## Task directions:
Show every line of the data below that includes the word "transitions".

[Items listed in a dataset]
========================================================================

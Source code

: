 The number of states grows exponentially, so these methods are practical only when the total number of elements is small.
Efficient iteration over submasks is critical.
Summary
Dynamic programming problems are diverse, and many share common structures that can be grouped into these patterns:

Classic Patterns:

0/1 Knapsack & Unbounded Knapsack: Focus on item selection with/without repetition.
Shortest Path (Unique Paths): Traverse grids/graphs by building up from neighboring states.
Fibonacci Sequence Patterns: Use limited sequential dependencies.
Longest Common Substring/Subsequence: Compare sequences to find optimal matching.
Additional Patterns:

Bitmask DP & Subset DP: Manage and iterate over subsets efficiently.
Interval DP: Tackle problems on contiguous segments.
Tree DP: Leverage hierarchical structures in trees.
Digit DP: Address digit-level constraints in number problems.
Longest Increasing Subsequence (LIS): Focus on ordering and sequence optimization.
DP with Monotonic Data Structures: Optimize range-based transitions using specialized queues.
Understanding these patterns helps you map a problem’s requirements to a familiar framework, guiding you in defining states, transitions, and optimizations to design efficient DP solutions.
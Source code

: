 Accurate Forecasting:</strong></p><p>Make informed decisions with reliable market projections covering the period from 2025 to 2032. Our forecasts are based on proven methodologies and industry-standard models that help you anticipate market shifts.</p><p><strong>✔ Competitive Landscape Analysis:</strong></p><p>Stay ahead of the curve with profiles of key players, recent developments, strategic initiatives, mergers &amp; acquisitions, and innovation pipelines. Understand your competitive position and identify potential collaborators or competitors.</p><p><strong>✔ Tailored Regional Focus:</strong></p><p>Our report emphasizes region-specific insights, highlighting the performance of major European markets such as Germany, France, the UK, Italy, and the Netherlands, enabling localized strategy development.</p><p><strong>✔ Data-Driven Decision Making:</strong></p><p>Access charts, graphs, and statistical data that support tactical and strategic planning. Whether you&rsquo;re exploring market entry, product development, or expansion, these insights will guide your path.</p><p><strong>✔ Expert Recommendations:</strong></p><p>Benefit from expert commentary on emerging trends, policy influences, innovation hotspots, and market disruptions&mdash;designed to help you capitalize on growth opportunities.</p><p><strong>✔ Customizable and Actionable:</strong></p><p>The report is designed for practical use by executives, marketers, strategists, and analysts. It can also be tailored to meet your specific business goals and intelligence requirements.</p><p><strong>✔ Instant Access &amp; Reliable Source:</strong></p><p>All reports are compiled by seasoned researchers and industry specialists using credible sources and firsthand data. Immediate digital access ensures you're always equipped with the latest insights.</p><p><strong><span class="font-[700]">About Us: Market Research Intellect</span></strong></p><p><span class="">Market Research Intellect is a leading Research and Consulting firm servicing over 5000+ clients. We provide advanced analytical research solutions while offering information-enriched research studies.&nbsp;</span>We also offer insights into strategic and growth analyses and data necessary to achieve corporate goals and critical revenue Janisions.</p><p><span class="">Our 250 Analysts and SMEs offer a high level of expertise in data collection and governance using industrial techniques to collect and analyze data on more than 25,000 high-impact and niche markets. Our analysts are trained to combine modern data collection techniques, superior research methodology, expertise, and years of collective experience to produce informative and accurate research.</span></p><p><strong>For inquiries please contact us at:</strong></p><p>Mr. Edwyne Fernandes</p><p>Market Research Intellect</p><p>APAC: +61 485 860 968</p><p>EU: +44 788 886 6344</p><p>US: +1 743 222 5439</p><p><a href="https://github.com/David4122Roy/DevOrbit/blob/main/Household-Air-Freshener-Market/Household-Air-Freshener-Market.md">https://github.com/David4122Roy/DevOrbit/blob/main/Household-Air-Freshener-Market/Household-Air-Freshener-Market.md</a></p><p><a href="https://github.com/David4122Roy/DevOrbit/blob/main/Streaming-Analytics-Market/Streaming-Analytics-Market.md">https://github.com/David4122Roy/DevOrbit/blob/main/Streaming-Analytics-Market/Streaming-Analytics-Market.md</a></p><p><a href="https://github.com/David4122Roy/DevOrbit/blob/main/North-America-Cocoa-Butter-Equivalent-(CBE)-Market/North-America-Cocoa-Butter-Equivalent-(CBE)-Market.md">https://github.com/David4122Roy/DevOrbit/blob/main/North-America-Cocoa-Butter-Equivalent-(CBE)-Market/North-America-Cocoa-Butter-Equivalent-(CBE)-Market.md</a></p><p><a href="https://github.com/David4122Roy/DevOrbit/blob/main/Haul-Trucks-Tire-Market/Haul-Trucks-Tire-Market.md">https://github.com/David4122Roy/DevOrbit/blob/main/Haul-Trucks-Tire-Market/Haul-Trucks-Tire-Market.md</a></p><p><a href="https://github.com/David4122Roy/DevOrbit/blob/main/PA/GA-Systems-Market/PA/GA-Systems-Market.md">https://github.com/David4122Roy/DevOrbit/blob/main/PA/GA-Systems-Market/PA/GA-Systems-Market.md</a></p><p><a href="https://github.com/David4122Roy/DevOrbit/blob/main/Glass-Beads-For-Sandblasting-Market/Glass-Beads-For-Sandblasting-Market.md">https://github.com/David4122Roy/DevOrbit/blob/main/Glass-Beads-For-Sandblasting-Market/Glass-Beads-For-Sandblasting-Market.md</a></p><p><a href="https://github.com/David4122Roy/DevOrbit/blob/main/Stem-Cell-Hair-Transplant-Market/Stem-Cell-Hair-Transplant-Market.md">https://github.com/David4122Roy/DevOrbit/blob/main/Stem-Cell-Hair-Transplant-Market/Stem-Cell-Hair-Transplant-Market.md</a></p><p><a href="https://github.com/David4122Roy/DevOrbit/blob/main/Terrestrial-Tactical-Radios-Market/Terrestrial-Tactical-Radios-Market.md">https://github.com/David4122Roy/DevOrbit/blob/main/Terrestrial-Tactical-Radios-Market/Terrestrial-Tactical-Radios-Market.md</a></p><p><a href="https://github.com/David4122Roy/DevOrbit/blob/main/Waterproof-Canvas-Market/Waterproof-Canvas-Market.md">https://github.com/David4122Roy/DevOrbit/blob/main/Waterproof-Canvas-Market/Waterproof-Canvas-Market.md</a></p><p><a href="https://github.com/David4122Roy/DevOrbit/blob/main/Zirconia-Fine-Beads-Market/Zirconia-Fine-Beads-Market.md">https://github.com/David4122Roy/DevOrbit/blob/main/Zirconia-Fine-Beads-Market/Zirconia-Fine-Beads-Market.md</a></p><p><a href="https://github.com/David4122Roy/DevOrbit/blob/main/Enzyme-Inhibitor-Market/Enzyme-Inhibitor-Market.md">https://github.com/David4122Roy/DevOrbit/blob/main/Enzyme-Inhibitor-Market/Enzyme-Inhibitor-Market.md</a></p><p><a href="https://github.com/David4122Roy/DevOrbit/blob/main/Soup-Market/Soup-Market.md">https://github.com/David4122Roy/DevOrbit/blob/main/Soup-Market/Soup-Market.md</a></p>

========================================================================

## Solution to this exercise:
DP with Monotonic Data Structures: Optimize range-based transitions using specialized queues.
Understanding these patterns helps you map a problem’s requirements to a familiar framework, guiding you in defining states, transitions, and optimizations to design efficient DP solutions.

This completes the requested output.